何かが割れる音が聞こえだので私は回想を始める暇はありませんでした。
「大丈夫か、エミ?」
目の前には光を通さないはずの闇に星空が見えました。
次に、ダーリンが私を抱き抱えているのに気付きました。
「ダーリン」
「壺が激しく動いてるから、蓋を開けずに壊したよ」
「うー」
私は声にもならない声をあげます。
同じくクララ夫妻が起き上がり
「うーん、アタシ達何をしてたっけ?あんたとイチャイチャしているところまでは覚えてるけど」
「クララに抱かれて気絶したのは記憶にあるけど」

「えっと、クララさん、私が読んだ本覚えてます?」
「本、何それ?」
「いえ、何でもないです」 
媚薬成分が強すぎて変になったのか、
魔物娘としての本能が十二分に発揮された影響だったのでしょうか?
まさかクララさんは本当にそっちの気が……。
それに私は、私は……。

興奮しました。

凄いです、これが愛の形の一つ、人と魔物娘が愛し合う町だからこそ出来ること!
「あーまた始まったよ」
ダーリンが何か言ったのが気になりますが、私はまあいいかと思い。新たな愛の形に感動しています。

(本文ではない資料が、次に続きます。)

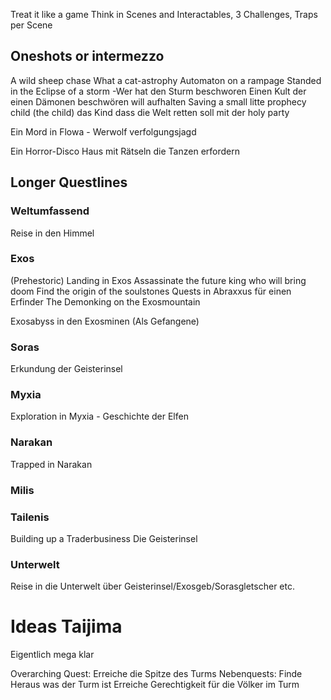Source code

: Treat it like a game
Think in Scenes and Interactables, 3 Challenges, Traps per Scene
## Oneshots or intermezzo
A wild sheep chase
What a cat-astrophy
Automaton on a rampage
Standed in the Eclipse of a storm -Wer hat den Sturm beschworen
Einen Kult der einen Dämonen beschwören will aufhalten
Saving a small litte prophecy child (the child) das Kind dass die Welt retten soll mit der holy party

Ein Mord in Flowa - Werwolf verfolgungsjagd

Ein Horror-Disco Haus mit Rätseln die Tanzen erfordern
## Longer Questlines 

### Weltumfassend
Reise in den Himmel

### Exos
(Prehestoric) Landing in Exos
Assassinate the future king who will bring doom
Find the origin of the soulstones
Quests in Abraxxus für einen Erfinder
The Demonking on the Exosmountain

Exosabyss in den Exosminen (Als Gefangene)
### Soras
Erkundung der Geisterinsel

### Myxia
Exploration in Myxia - Geschichte der Elfen

### Narakan
Trapped in Narakan

### Milis


### Tailenis
Building up a Traderbusiness
Die Geisterinsel
### Unterwelt
Reise in die Unterwelt über Geisterinsel/Exosgeb/Sorasgletscher etc.
# Ideas Taijima
Eigentlich mega klar

Overarching Quest: Erreiche die Spitze des Turms
Nebenquests: 
Finde Heraus was der Turm ist
Erreiche Gerechtigkeit für die Völker im Turm

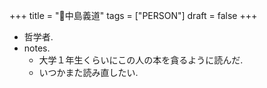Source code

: +++
title = "👨中島義道"
tags = ["PERSON"]
draft = false
+++

-   哲学者.
-   notes.
    -   大学１年生くらいにこの人の本を貪るように読んだ.
    -   いつかまた読み直したい.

ここは星の海の町または人と魔物娘が愛し合う町スターシャン。
ここは様々な愛があります。
純粋な愛から妖艶な愛、時には……歪んだ愛も。

Ψ

「壊した壺……弁償しなきゃ」
13/11/17 15:30更新 / ドリルモール

■作者メッセージ
キャラクター紹介@
【名前】
クララ
【性別】

【年齢】
25
【種族】
クラーケン
【魔宝石】
ターコイズブルー
墨模様
【口調・口癖】
時折、捕食者らしくなるらしい
【能力・特技】
墨と触手
【概要】
深海深く暮らししていたが、ある日深海から見えないはずの星(モスマンの燐粉)に惹かれ、地上へと顔を出し、スターシャンにたどり着き、今の夫と出会い結婚無自覚だが、百合っ気を持ち、夫を手放すことなく魔物娘を求めるその姿に、シー・ビショップのエミは新たな愛の形に感動を覚えた。
【補足事項】
好きな人を守るためなら、自慢の触手で敵をタコ殴り。




キャラクター紹介A
【名前】
エミュー(愛称:エミ)
【性別】

【年齢】
えっと、百、二百って何を言わせるのですか!
【種族】
シー・ビショップ
【魔宝石】
光り輝く金
【口調・口癖】
地の文と見せかけて丸聞こえ
【能力・特技】
光魔法
【概要】
スターシャンに住むシー・ビショップ
スターシャンに住む住民の結婚式の九割を担当した。人と魔物娘の愛に興味を持ち、特に女性同士の愛、つまり百合に興味津々。その思考はまるでメロウのようで、種族を間違えてるかのように見えるが、実際に行動には出していないというより出さない。
彼女の石板は他の石板とは違う機能が二つある。一つ目は太陽の光を吸収し、石板を媒体にし、光魔法を使う。その威力はクラーケンの墨からなる闇や深層部に灯りを照らすほどである。二つ目は横開き式で中には弁当とお気に入りの小説を一冊入れるスペースがあるが、両者ともドワーフの手によって改造したものである。

【補足事項】
自身の性癖を必死に隠しているが、周囲には既にバレバレ。